UN troops in uphill struggle
2008-11-04 10:35
Geneva - The lopsided numbers tell the story of the UN's uphill struggle to protect civilians caught up in the latest rebel assault in conflict-wracked eastern Congo.
For months, 6 000 UN peacekeepers in North Kivu - a province 1½ times the size of France - have been trying to help ensure security for one million displaced people threatened by an offensive started August 28 by rebel leader Laurent Nkunda.
"For two months, we prevented anything out of hand happening," the top UN envoy in Congo, Alan Doss, said on Monday in a videoconference from Goma. "There were attacks, counter-attacks, but we kept both sides more or less from deteriorating into a major conflict throughout the region."
Last week, however, Nkunda's forces took control of Rutshuru, a village 88km north of Goma, and swept toward Goma itself as government troops retreated, looting and raping as they fled.

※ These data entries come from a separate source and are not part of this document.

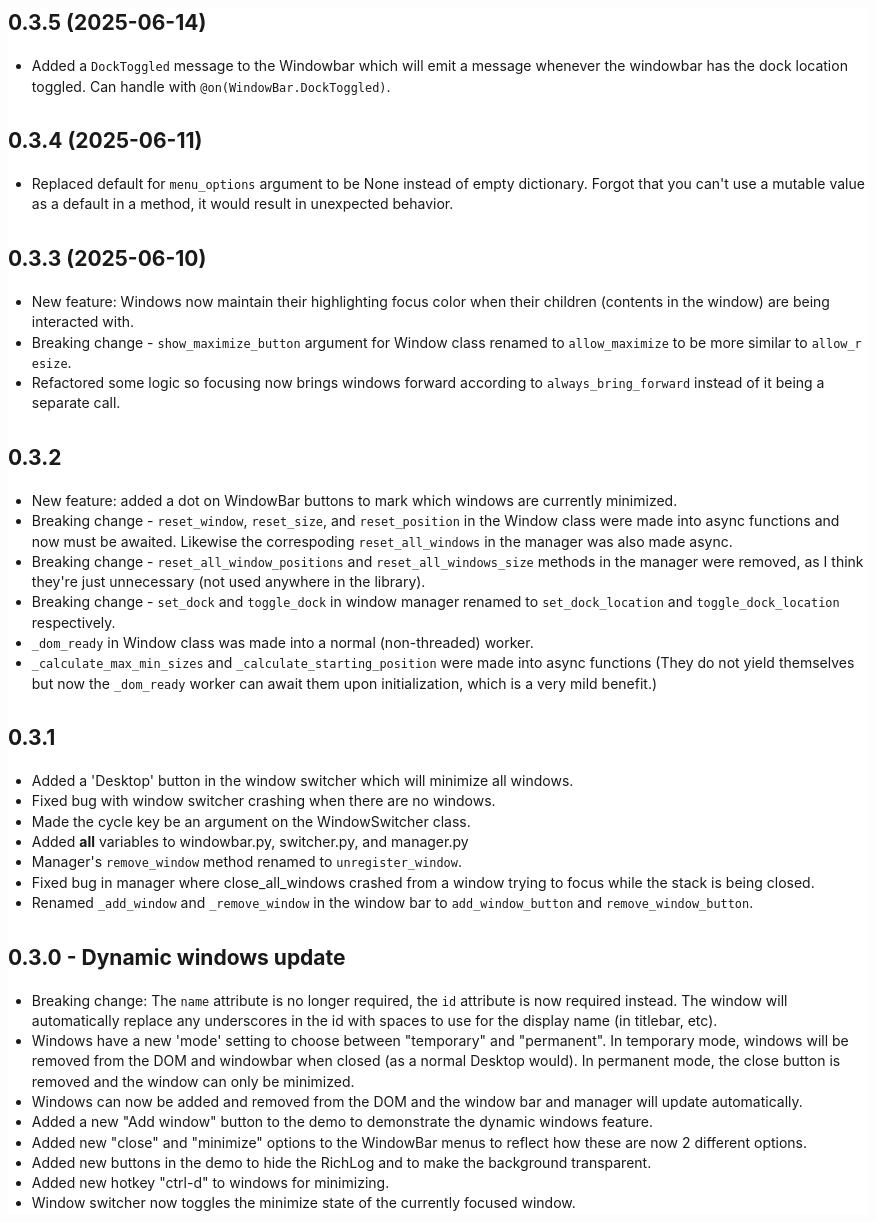 ## 0.3.5 (2025-06-14)

- Added a `DockToggled` message to the Windowbar which will emit a message whenever the windowbar has the dock location toggled. Can handle with `@on(WindowBar.DockToggled)`.

## 0.3.4 (2025-06-11)

- Replaced default for `menu_options` argument to be None instead of empty dictionary. Forgot that you can't use a mutable value as a default in a method, it would result in unexpected behavior.

## 0.3.3 (2025-06-10)

- New feature: Windows now maintain their highlighting focus color when their children (contents in the window) are being interacted with.
- Breaking change - `show_maximize_button` argument for Window class renamed to `allow_maximize` to be more similar to `allow_resize`.
- Refactored some logic so focusing now brings windows forward according to `always_bring_forward` instead of it being a separate call.

## 0.3.2

- New feature: added a dot on WindowBar buttons to mark which windows are currently minimized.
- Breaking change - `reset_window`, `reset_size`, and `reset_position` in the Window class were made into async functions and now must be awaited. Likewise the correspoding `reset_all_windows` in the manager was also made async.
- Breaking change - `reset_all_window_positions` and `reset_all_windows_size` methods in the manager were removed, as I think they're just unnecessary (not used anywhere in the library).
- Breaking change - `set_dock` and `toggle_dock` in window manager renamed to `set_dock_location` and `toggle_dock_location` respectively.
- `_dom_ready` in Window class was made into a normal (non-threaded) worker.
- `_calculate_max_min_sizes` and `_calculate_starting_position` were made into async functions (They do not yield themselves but now the `_dom_ready` worker can await them upon initialization, which is a very mild benefit.)

## 0.3.1

- Added a 'Desktop' button in the window switcher which will minimize all windows.
- Fixed bug with window switcher crashing when there are no windows.
- Made the cycle key be an argument on the WindowSwitcher class.
- Added __all__ variables to windowbar.py, switcher.py, and manager.py
- Manager's `remove_window` method renamed to `unregister_window`.
- Fixed bug in manager where close_all_windows crashed from a window trying to focus while the stack is being closed.
- Renamed `_add_window` and `_remove_window` in the window bar to `add_window_button` and `remove_window_button`.

## 0.3.0 - Dynamic windows update

- Breaking change: The `name` attribute is no longer required, the `id` attribute is now required instead. The window will automatically replace any underscores in the id with spaces to use for the display name (in titlebar, etc).
- Windows have a new 'mode' setting to choose between "temporary" and "permanent". In temporary mode, windows will be removed from the DOM and windowbar when closed (as a normal Desktop would). In permanent mode, the close button is removed and the window can only be minimized.
- Windows can now be added and removed from the DOM and the window bar and manager will update automatically.
- Added a new "Add window" button to the demo to demonstrate the dynamic windows feature.
- Added new "close" and "minimize" options to the WindowBar menus to reflect how these are now 2 different options.
- Added new buttons in the demo to hide the RichLog and to make the background transparent.
- Added new hotkey "ctrl-d" to windows for minimizing.
- Window switcher now toggles the minimize state of the currently focused window.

Nkunda then declared a unilateral cease-fire.
Tens of thousands of civilians have fled the fighting, and an unknown number were injured and killed. The UN has come under attack by critics who claim it hasn't done enough to protect civilians.
Doss said the UN force, known by its French acronym MONUC, "held positions everywhere (and) didn't pull back." But this time its soldiers couldn't protect all the civilians caught up in the fighting.
Troops overstretched
"We had counted on national forces," Doss said. "We have not had the support there that we had hoped for."
UN peacekeeping chief Alain Le Roy echoed Doss saying the United Nations is in eastern Congo to assist the Congolese army and the UN's troops are overstretched and needs to be reinforced.
The total UN force in Congo is 17 000 strong - currently the largest UN peacekeeping mission in the world - but it is operating in a country the size of Western Europe.
The 6 000 peacekeepers in North Kivu are deployed in 34 different places, where their main job is protecting displaced civilians who now number about one million of the province's four million population, said Ross Mountain, the UN's humanitarian chief in Congo.
The rest of the UN force is deployed in three other provinces in eastern Congo where many armed groups are also operating, South Kivu, Ituri, and Orientale.
"So we're operating on four fronts," Mountain said. "We certainly cannot provide a soldier behind every banana bush."
Critics say the UN force was unprepared for its main task - protecting civilians from the war, and growing numbers of civilians are furious at the UN's failure to keep them safe. Last week, angry Congolese pelted rocks at all four UN compounds in Goma.
Unfair criticism
Erin Weir, the peacekeeping advocate in Goma for Washington-based organisation Refugees International, said recently that "the UN Security Council handed MONUC an exceptionally complex set of tasks to accomplish, but never came through with the resources or the political support to get the job done".
Asked about the criticism, Le Roy replied that during his meetings with Congolese leaders and North Kivu's governor nobody was critical of the UN force.
"Authorities on the ground recognise that without MONUC, many other areas will have been taken. ... Criticism of MONUC is in many cases, I must say, unfair," he said from Goma.
Doss said UN personnel faced gunfire from government and rebel troops and were "often caught between the two" sides. In one case, he said, a Uruguyan unit was caught in crossfire.
"That we need to reconfigure, reinforce - we agree," Doss said. "In the light of what has happened - that the peace process has once again fallen apart in many ways - that's true."
But he said the UN is still trying to keep the situation from deteriorating into a major regional conflict and it needs political and diplomatic support, and additional reinforcements.
Mountain said the UN is also appealing for $55m for food, shelter and clean water for the thousands of Congolese displaced by the fighting.
Same old problem
Both Doss and Le Roy called the cease-fire fragile and said Goma remains under threat.
"As we've seen over recent months, it only takes one incident to trigger other incidents, and then you're back into the same old problem," Doss said.
He said a cease-fire is not a long-term plan. Instead, he said: "The ultimate answer lies ... in the dismantling and disarming of all armed groups."
In North Kivu, he added, that means not just Nkunda but between 10 and 15 other armed groups.